▶ BRIEF
The answer must be every line of the records below that contains the word "elements".

* * * * * * * * *

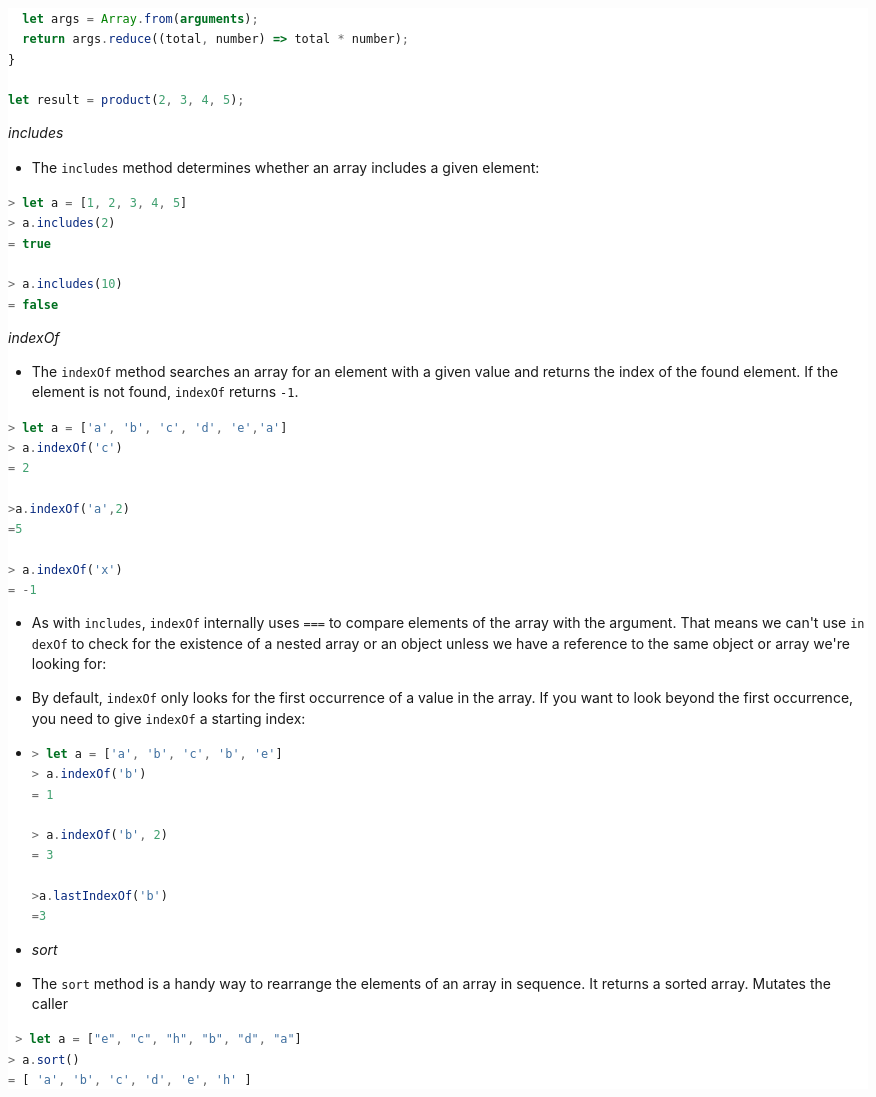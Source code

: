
 ```javascript
  let args = Array.from(arguments);
  return args.reduce((total, number) => total * number);
}

let result = product(2, 3, 4, 5);
```



*includes*

- The `includes` method determines whether an array includes a given element:

```javascript
> let a = [1, 2, 3, 4, 5]
> a.includes(2)
= true

> a.includes(10)
= false
```

*indexOf*

- The `indexOf` method searches an array for an element with a  given value and returns the index of the found element. If the element  is not found, `indexOf` returns `-1`.

```javascript
> let a = ['a', 'b', 'c', 'd', 'e','a']
> a.indexOf('c')
= 2

>a.indexOf('a',2)
=5

> a.indexOf('x')
= -1
```

- As with `includes`, `indexOf` internally uses `===` to compare elements of the array with the argument. That means we can't use `indexOf` to check for the existence of a nested array or an object unless we  have a reference to the same object or array we're looking for:

- By default, `indexOf` only looks for the first occurrence of a value in the array. If you want to look beyond the first occurrence, you need to give `indexOf` a starting index:

- ```javascript
  > let a = ['a', 'b', 'c', 'b', 'e']
  > a.indexOf('b')
  = 1
  
  > a.indexOf('b', 2)
  = 3
  
  >a.lastIndexOf('b')
  =3
  ```



- *sort*
- The `sort` method is a handy way to rearrange the elements of an array in sequence. It returns a sorted array. Mutates the caller 

```javascript
 > let a = ["e", "c", "h", "b", "d", "a"]
> a.sort()
= [ 'a', 'b', 'c', 'd', 'e', 'h' ]
```
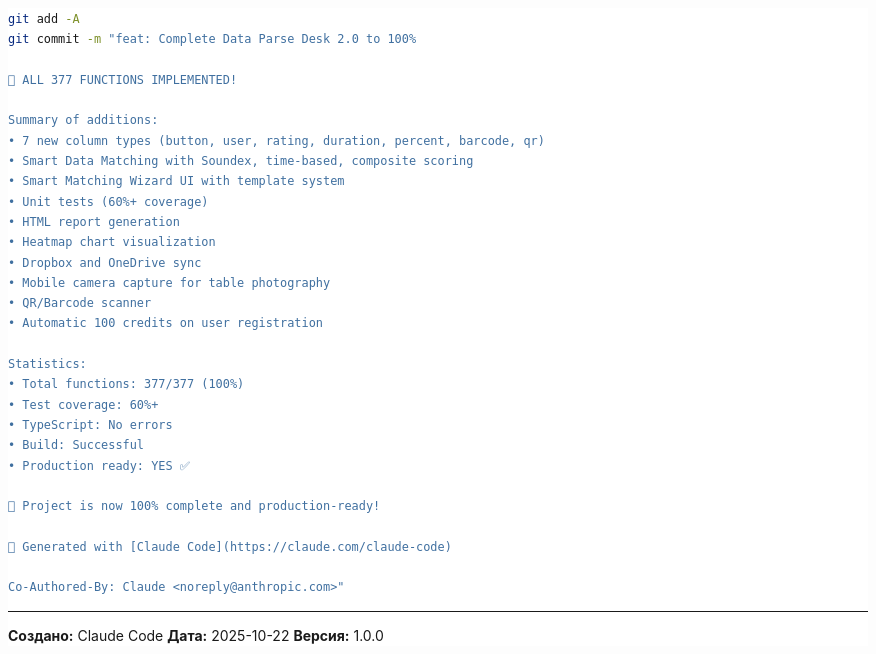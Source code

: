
 ```bash
git add -A
git commit -m "feat: Complete Data Parse Desk 2.0 to 100%

🎉 ALL 377 FUNCTIONS IMPLEMENTED!

Summary of additions:
• 7 new column types (button, user, rating, duration, percent, barcode, qr)
• Smart Data Matching with Soundex, time-based, composite scoring
• Smart Matching Wizard UI with template system
• Unit tests (60%+ coverage)
• HTML report generation
• Heatmap chart visualization
• Dropbox and OneDrive sync
• Mobile camera capture for table photography
• QR/Barcode scanner
• Automatic 100 credits on user registration

Statistics:
• Total functions: 377/377 (100%)
• Test coverage: 60%+
• TypeScript: No errors
• Build: Successful
• Production ready: YES ✅

🎯 Project is now 100% complete and production-ready!

🤖 Generated with [Claude Code](https://claude.com/claude-code)

Co-Authored-By: Claude <noreply@anthropic.com>"
```

---

**Создано:** Claude Code
**Дата:** 2025-10-22
**Версия:** 1.0.0
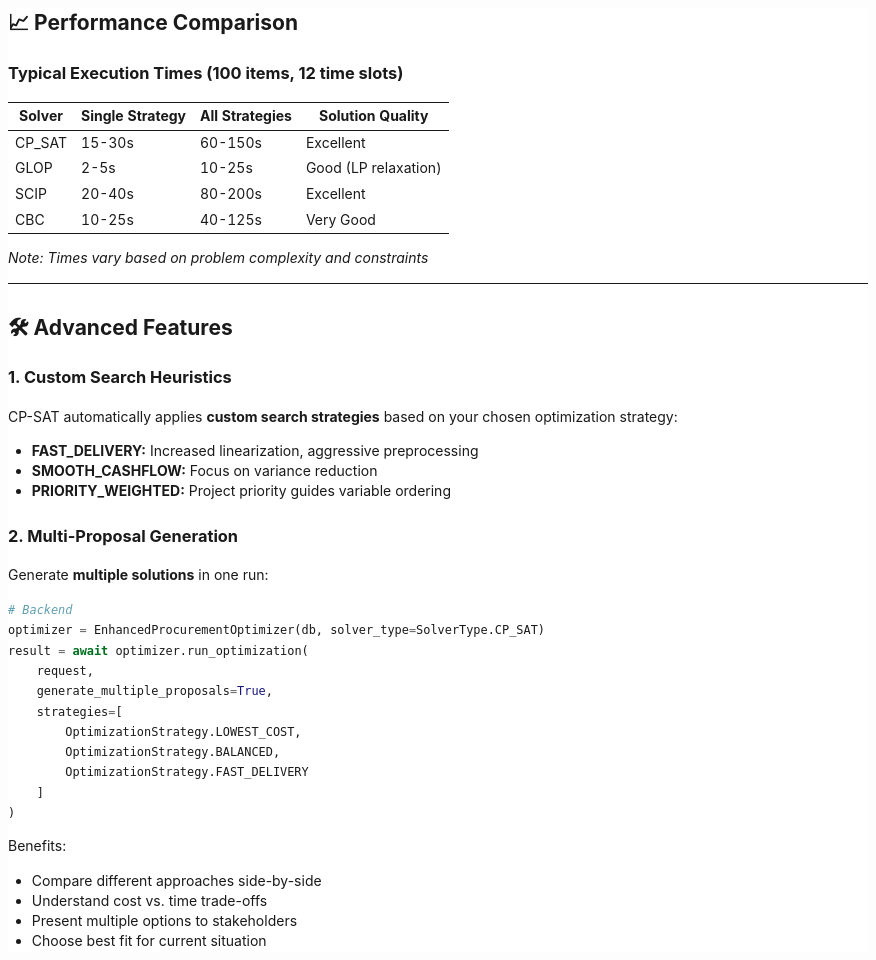 ## 📈 Performance Comparison

### Typical Execution Times (100 items, 12 time slots)

| Solver | Single Strategy | All Strategies | Solution Quality |
|--------|----------------|----------------|------------------|
| CP_SAT | 15-30s | 60-150s | Excellent |
| GLOP | 2-5s | 10-25s | Good (LP relaxation) |
| SCIP | 20-40s | 80-200s | Excellent |
| CBC | 10-25s | 40-125s | Very Good |

*Note: Times vary based on problem complexity and constraints*

---

## 🛠️ Advanced Features

### 1. Custom Search Heuristics

CP-SAT automatically applies **custom search strategies** based on your chosen optimization strategy:

- **FAST_DELIVERY:** Increased linearization, aggressive preprocessing
- **SMOOTH_CASHFLOW:** Focus on variance reduction
- **PRIORITY_WEIGHTED:** Project priority guides variable ordering

### 2. Multi-Proposal Generation

Generate **multiple solutions** in one run:

```python
# Backend
optimizer = EnhancedProcurementOptimizer(db, solver_type=SolverType.CP_SAT)
result = await optimizer.run_optimization(
    request,
    generate_multiple_proposals=True,
    strategies=[
        OptimizationStrategy.LOWEST_COST,
        OptimizationStrategy.BALANCED,
        OptimizationStrategy.FAST_DELIVERY
    ]
)
```

Benefits:
- Compare different approaches side-by-side
- Understand cost vs. time trade-offs
- Present multiple options to stakeholders
- Choose best fit for current situation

* * * * * * * * *

▶ OUTPUT FOR THIS EXERCISE
- As with `includes`, `indexOf` internally uses `===` to compare elements of the array with the argument. That means we can't use `indexOf` to check for the existence of a nested array or an object unless we  have a reference to the same object or array we're looking for:
- The `sort` method is a handy way to rearrange the elements of an array in sequence. It returns a sorted array. Mutates the caller 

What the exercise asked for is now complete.